In Argus, North Dakota, a fraught wedding is taking place.
Gary Geist, a terrified young man set to inherit two farms, is desperate to marry Kismet Poe. Gary thinks Kismet is the answer to all of his problems; Kismet can’t even imagine her future, let alone the kind of future Gary might offer. During a clumsy proposal, Kismet misses her chance to say ‘no’ and so the die is cast.
Hugo has been in love with Kismet for years. He has been her friend, confidante and occasionally her lover – and now she is marrying Gary, Hugo is determined to steal her back.
Meanwhile Kismet’s mother, Crystal, hauls sugar beets for Gary’s family, and on her nightly truck drives along the highway from the farm to the factories, she tunes into the darkness of late-night radio, sees visions of guardian angels, and worries for the future – both her daughter’s and her own.

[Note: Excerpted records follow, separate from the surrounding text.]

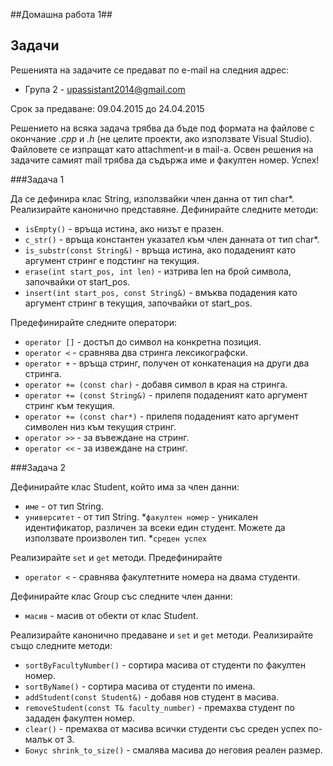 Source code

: ﻿##Домашна работа 1##

## Задачи ##

Решенията на задачите се предават по e-mail на следния адрес:

* Група 2 - upassistant2014@gmail.com

Срок за предаване: 09.04.2015 до 24.04.2015

Решението на всяка задача трябва да бъде под формата на файлове с окончание *.cpp* и *.h* (не целите проекти, ако използвате Visual Studio). Файловете се изпращат като attachment-и в mail-a. Освен решения на задачите самият mail трябва да съдържа име и факултен номер. Успех!

###Задача 1

Да се дефинира клас String, използвайки член данна от тип char*. Реализирайте канонично представяне.
Дефинирайте следните методи:

* ```isEmpty()``` - връща истина, ако низът е празен.
* ```c_str()``` - връща константен указател към член данната от тип char*.
* ```is_substr(const String&)``` - връща истина, ако подаденият като аргумент стринг е подстинг на текущия.
* ```erase(int start_pos, int len)``` - изтрива len на брой символа, започвайки от start_pos.
* ```insert(int start_pos, const String&)``` - вмъква подадения като аргумент стринг в текущия, започвайки от start_pos. 

Предефинирайте следните оператори:

* ```operator []``` - достъп до символ на конкретна позиция.
* ```operator <``` - сравнява два стринга лексикографски.
* ```operator +``` - връща стринг, получен от конкатенация на други два стринга.
* ```operator += (const char)``` - добавя символ в края на стринга.
* ```operator += (const String&)``` - прилепя подаденият като аргумент стринг към текущия.
* ```operator += (const char*)``` - прилепя подаденият като аргумент символен низ към текущия стринг.
* ```operator >>``` - за въвеждане на стринг.
* ```operator <<``` - за извеждане на стринг.

###Задача 2

Дефинирайте клас Student, който има за член данни:
* ```име``` - от тип String.
* ```университет``` - от тип String.
*```факултен номер``` - уникален идентификатор, различен за всеки един студент. Можете да използвате произволен тип.
*```среден успех```

Реализирайте ```set``` и ```get``` методи. Предефинирайте 
* ```operator <``` - сравнява факултетните номера на двама студенти.

Дефинирайте клас Group със следните член данни:
* ```масив``` - масив от обекти от клас Student.

Реализирайте канонично предаване и ```set``` и ```get``` методи. Реализирайте също следните методи:
* ```sortByFacultyNumber()``` - сортира масива от студенти по факултен номер.
* ```sortByName()``` - сортира масива от студенти по имена.
* ```addStudent(const Student&)``` - добавя нов студент в масива.
* ```removeStudent(const T& faculty_number)``` - премахва студент по зададен факултен номер.
* ```clear()``` - премахва от масива всички студенти със среден успех по-малък от 3.
* ```Бонус shrink_to_size()``` - смалява масива до неговия реален размер.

Starkly beautiful like the landscape it inhabits, it is about ordinary people who dream, grow up, fall in love, struggle, endure tragedy, carry bitter secrets. And as with every book this great modern master writes, The Mighty Red is about our tattered bond with the earth, and about love in all of its absurdity and splendour.
A new novel by Louise Erdrich is a major literary event; gorgeous and heartrending, The Mighty Red is a triumph.
Format: Paperback
Pages: 384
Imprint: Corsair/Constable & Robin
Publication date: 08/10/2024
The Mighty Red
by Louise Erdrich
Review by Renata
At the heart of this boisterous saga set in North Dakota’s Red River Valley is a love triangle formed by three characters barely over the line into adulthood. Golden-boy jock Gary, brainy Goth-girl Kismet, and goofy romantic Hugo constitute more proof – if any was needed – that Erdrich writes some of the best young adults in contemporary fiction. She perfectly captures the tumultuous, melodramatic intensity of the age, and never reduces these brave, funny, foolish, and wise characters to stereotypes.
The trio’s story – set at the beginning of the financial crisis – is interwoven with that and other crises facing their families, community, country and the wider world: industrial farming and its relationship to environmental collapse, inequalities of wealth and culture, and the human capacity to sleepwalk towards disaster. If these themes sound like heavy weather, they are always balanced by Erdrich’s playfulness as a writer. Her humour, and her belief in her characters’ capacity for selflessness, creative rebellion, and love tip the balance towards hope.
For fans of Ann Patchett, Barbara Kingsolver, and Jonathan Franzen.